The Nobel Foundation has made a dataset available of all prize winners from the outset of the awards from 1901 to 2023. The dataset used in this project is from the Nobel Prize API and is available in the nobel.csv file in the data folder.
In this project, you'll get a chance to explore and answer several questions related to this prizewinning data. And we encourage you then to explore further questions that you're interested in!
# Loading in required libraries
import pandas as pd
import seaborn as sns
import numpy as np
# Load Dataset into DataFrame
nobel = pd.read_csv("data/nobel.csv")
print(nobel.head())
# Extract top values from 'sex' and 'birth_country'
# Use value_count() to find the most common value in a column and tag .index[0] at the end
top_gender = nobel['sex'].value_counts().index[0]
top_country = nobel['birth_country'].value_counts().index[0]
print("\n The gender with the most number of Nobel Prize Award is :", top_gender)
print("\n The most common country of Nobel Prize Award is :", top_country)
# Create a new column
nobel['usa_born_winner'] = nobel['birth_country'] == 'United States of America'
# Create a decade column and Divide the 'year' to 10 wrap that in a np.floor() then * 10 and chain as.type(int)
nobel['decade'] = (np.floor(nobel['year'] / 10) * 10).astype(int)
# Group the 'decade' then use .mean() on 'usa_born_winners' then store all that to new df
prop_usa_winners = nobel.groupby('decade', as_index=False)['usa_born_winner'].mean()
# Filter the DataFrame to find row with .max()
# Use .values[] to save only the decade value
max_decade_usa = prop_usa_winners[prop_usa_winners['usa_born_winner'] == prop_usa_winners['usa_born_winner'].max()]['decade'].values[0]
# This step is optional.
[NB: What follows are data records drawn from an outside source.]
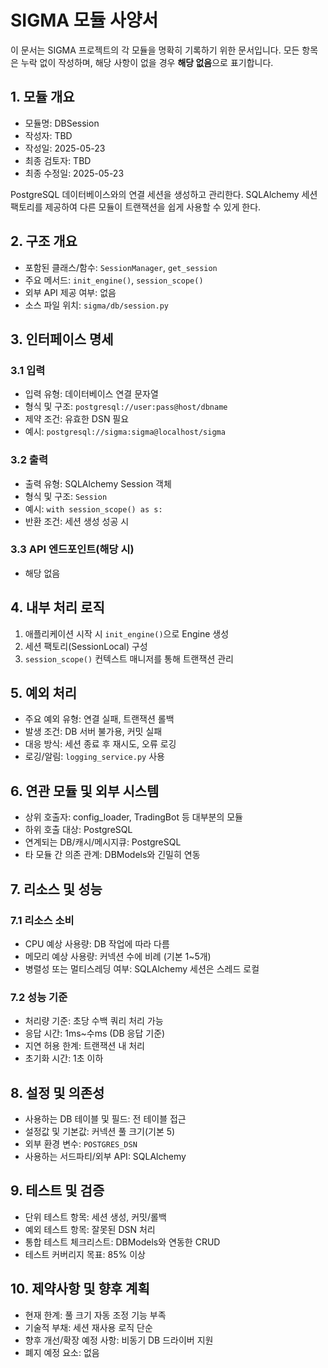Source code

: # SIGMA 모듈 사양서

이 문서는 SIGMA 프로젝트의 각 모듈을 명확히 기록하기 위한 문서입니다. 모든 항목은 누락 없이 작성하며, 해당 사항이 없을 경우 **해당 없음**으로 표기합니다.

## 1. 모듈 개요
* 모듈명: DBSession
* 작성자: TBD
* 작성일: 2025-05-23
* 최종 검토자: TBD
* 최종 수정일: 2025-05-23

PostgreSQL 데이터베이스와의 연결 세션을 생성하고 관리한다. SQLAlchemy 세션 팩토리를 제공하여 다른 모듈이 트랜잭션을 쉽게 사용할 수 있게 한다.

## 2. 구조 개요
* 포함된 클래스/함수: `SessionManager`, `get_session`
* 주요 메서드: `init_engine()`, `session_scope()`
* 외부 API 제공 여부: 없음
* 소스 파일 위치: `sigma/db/session.py`

## 3. 인터페이스 명세
### 3.1 입력
* 입력 유형: 데이터베이스 연결 문자열
* 형식 및 구조: `postgresql://user:pass@host/dbname`
* 제약 조건: 유효한 DSN 필요
* 예시: `postgresql://sigma:sigma@localhost/sigma`

### 3.2 출력
* 출력 유형: SQLAlchemy Session 객체
* 형식 및 구조: `Session`
* 예시: `with session_scope() as s:`
* 반환 조건: 세션 생성 성공 시

### 3.3 API 엔드포인트(해당 시)
* 해당 없음

## 4. 내부 처리 로직
1. 애플리케이션 시작 시 `init_engine()`으로 Engine 생성
2. 세션 팩토리(SessionLocal) 구성
3. `session_scope()` 컨텍스트 매니저를 통해 트랜잭션 관리

## 5. 예외 처리
* 주요 예외 유형: 연결 실패, 트랜잭션 롤백
* 발생 조건: DB 서버 불가용, 커밋 실패
* 대응 방식: 세션 종료 후 재시도, 오류 로깅
* 로깅/알림: `logging_service.py` 사용

## 6. 연관 모듈 및 외부 시스템
* 상위 호출자: config_loader, TradingBot 등 대부분의 모듈
* 하위 호출 대상: PostgreSQL
* 연계되는 DB/캐시/메시지큐: PostgreSQL
* 타 모듈 간 의존 관계: DBModels와 긴밀히 연동

## 7. 리소스 및 성능
### 7.1 리소스 소비
* CPU 예상 사용량: DB 작업에 따라 다름
* 메모리 예상 사용량: 커넥션 수에 비례 (기본 1~5개)
* 병렬성 또는 멀티스레딩 여부: SQLAlchemy 세션은 스레드 로컬

### 7.2 성능 기준
* 처리량 기준: 초당 수백 쿼리 처리 가능
* 응답 시간: 1ms~수ms (DB 응답 기준)
* 지연 허용 한계: 트랜잭션 내 처리
* 초기화 시간: 1초 이하

## 8. 설정 및 의존성
* 사용하는 DB 테이블 및 필드: 전 테이블 접근
* 설정값 및 기본값: 커넥션 풀 크기(기본 5)
* 외부 환경 변수: `POSTGRES_DSN`
* 사용하는 서드파티/외부 API: SQLAlchemy

## 9. 테스트 및 검증
* 단위 테스트 항목: 세션 생성, 커밋/롤백
* 예외 테스트 항목: 잘못된 DSN 처리
* 통합 테스트 체크리스트: DBModels와 연동한 CRUD
* 테스트 커버리지 목표: 85% 이상

## 10. 제약사항 및 향후 계획
* 현재 한계: 풀 크기 자동 조정 기능 부족
* 기술적 부채: 세션 재사용 로직 단순
* 향후 개선/확장 예정 사항: 비동기 DB 드라이버 지원
* 폐지 예정 요소: 없음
Use retplot() function to make relational "line" plot
ax1 = sns.relplot(x="decade", y="usa_born_winner", data=prop_usa_winners, kind="line")
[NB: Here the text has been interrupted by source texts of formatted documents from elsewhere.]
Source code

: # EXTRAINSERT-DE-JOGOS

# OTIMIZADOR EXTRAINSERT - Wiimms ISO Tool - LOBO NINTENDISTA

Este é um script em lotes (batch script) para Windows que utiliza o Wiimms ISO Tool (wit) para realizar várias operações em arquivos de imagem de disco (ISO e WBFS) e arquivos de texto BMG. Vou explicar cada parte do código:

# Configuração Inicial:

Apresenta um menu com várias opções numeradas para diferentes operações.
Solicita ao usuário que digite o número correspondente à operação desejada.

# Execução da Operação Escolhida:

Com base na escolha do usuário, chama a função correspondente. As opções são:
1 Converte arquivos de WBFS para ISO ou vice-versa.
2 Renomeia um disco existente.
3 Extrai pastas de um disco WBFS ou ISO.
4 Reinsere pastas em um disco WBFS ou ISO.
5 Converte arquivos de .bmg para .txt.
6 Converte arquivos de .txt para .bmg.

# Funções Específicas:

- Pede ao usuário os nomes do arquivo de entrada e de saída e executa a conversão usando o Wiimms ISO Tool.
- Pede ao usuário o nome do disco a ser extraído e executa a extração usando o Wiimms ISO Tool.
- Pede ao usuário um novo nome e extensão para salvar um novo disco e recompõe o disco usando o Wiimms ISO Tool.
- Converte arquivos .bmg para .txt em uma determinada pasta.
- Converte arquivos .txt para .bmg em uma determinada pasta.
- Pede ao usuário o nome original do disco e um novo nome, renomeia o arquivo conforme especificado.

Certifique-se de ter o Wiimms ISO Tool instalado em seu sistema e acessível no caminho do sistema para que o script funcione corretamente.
# Filter for female winner and Group by two columns
nobel['female_winner'] = nobel['sex'] == 'Female'
prop_female_winners = nobel.groupby(['decade', 'category'], as_index=False)['female_winner'].mean()
# Filter the new DataFrame and add the two columns at the end
max_female_decade_category = prop_female_winners[prop_female_winners['female_winner'] == prop_female_winners['female_winner'].max()][['decade', 'category']]
# Create a dictionary for max_female_dict
max_female_dict = {max_female_decade_category['decade'].values[0]: max_female_decade_category['category'].values[0]}
# This step is also a optional. Use retplot() and add hue parameter, mapping it to category variable
ax2 = sns.relplot(x="decade", y="female_winner", data=prop_female_winners, kind="line", hue='category')
# Filter the DataFrame of female winner column
# Find the minimum value in a column and save it as min_row. Use .min()
nobel_women = nobel[nobel['female_winner']]
min_row = nobel_women[nobel_women['year'] == nobel_women['year'].min()]
first_woman_name = min_row['full_name'].values[0]
first_woman_category = min_row['category'].values[0]
print(f"\n The first woman to win a Nobel Prize Award was {first_woman_name}, in the category of {first_woman_category}.")
# Use .value_counts() to count the values in a column
# Subset the counts then save it as a list
counts = nobel['full_name'].value_counts()
repeats = counts[counts >= 2].index
repeat_list = list(repeats)
print("\n The repeat winners is :", repeat_list)